**TASK INSTRUCTIONS:** Below this sentence is a listing; return exactly its lines from the one with "### Week 4 - Class topic is Hibernate" to the one with "- [ ] Final Presentation", both kept, and nothing more.

**RAW DATA:**
=== Section Start ===
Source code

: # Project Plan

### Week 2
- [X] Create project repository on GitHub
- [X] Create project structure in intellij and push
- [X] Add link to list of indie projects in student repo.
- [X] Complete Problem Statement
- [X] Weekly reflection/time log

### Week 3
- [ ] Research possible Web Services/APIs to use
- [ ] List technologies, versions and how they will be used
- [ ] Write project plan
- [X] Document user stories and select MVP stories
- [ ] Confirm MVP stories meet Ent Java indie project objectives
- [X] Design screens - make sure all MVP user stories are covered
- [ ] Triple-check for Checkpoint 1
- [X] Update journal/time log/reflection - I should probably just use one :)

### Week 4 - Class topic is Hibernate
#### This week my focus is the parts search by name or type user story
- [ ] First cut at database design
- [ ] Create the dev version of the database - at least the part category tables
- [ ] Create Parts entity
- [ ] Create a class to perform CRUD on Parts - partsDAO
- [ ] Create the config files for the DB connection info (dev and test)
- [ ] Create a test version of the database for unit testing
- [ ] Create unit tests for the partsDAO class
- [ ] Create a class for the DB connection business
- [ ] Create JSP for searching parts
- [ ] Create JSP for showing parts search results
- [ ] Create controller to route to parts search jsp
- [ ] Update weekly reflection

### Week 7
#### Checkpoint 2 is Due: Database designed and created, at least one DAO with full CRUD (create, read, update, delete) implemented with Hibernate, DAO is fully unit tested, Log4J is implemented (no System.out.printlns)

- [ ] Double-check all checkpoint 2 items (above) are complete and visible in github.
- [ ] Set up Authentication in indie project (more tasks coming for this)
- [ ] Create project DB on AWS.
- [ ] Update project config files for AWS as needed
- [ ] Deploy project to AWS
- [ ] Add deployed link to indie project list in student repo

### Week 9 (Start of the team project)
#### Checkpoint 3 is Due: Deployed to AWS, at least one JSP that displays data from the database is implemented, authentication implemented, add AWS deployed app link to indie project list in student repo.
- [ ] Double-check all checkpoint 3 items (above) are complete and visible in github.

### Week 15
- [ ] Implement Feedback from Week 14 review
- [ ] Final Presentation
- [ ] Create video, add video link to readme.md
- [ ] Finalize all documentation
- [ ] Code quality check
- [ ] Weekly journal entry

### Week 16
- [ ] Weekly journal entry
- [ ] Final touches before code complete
=== Section End ===
**EXERCISE OUTPUT:**
### Week 4 - Class topic is Hibernate
#### This week my focus is the parts search by name or type user story
- [ ] First cut at database design
- [ ] Create the dev version of the database - at least the part category tables
- [ ] Create Parts entity
- [ ] Create a class to perform CRUD on Parts - partsDAO
- [ ] Create the config files for the DB connection info (dev and test)
- [ ] Create a test version of the database for unit testing
- [ ] Create unit tests for the partsDAO class
- [ ] Create a class for the DB connection business
- [ ] Create JSP for searching parts
- [ ] Create JSP for showing parts search results
- [ ] Create controller to route to parts search jsp
- [ ] Update weekly reflection

### Week 7
#### Checkpoint 2 is Due: Database designed and created, at least one DAO with full CRUD (create, read, update, delete) implemented with Hibernate, DAO is fully unit tested, Log4J is implemented (no System.out.printlns)

- [ ] Double-check all checkpoint 2 items (above) are complete and visible in github.
- [ ] Set up Authentication in indie project (more tasks coming for this)
- [ ] Create project DB on AWS.
- [ ] Update project config files for AWS as needed
- [ ] Deploy project to AWS
- [ ] Add deployed link to indie project list in student repo

### Week 9 (Start of the team project)
#### Checkpoint 3 is Due: Deployed to AWS, at least one JSP that displays data from the database is implemented, authentication implemented, add AWS deployed app link to indie project list in student repo.
- [ ] Double-check all checkpoint 3 items (above) are complete and visible in github.

### Week 15
- [ ] Implement Feedback from Week 14 review
- [ ] Final Presentation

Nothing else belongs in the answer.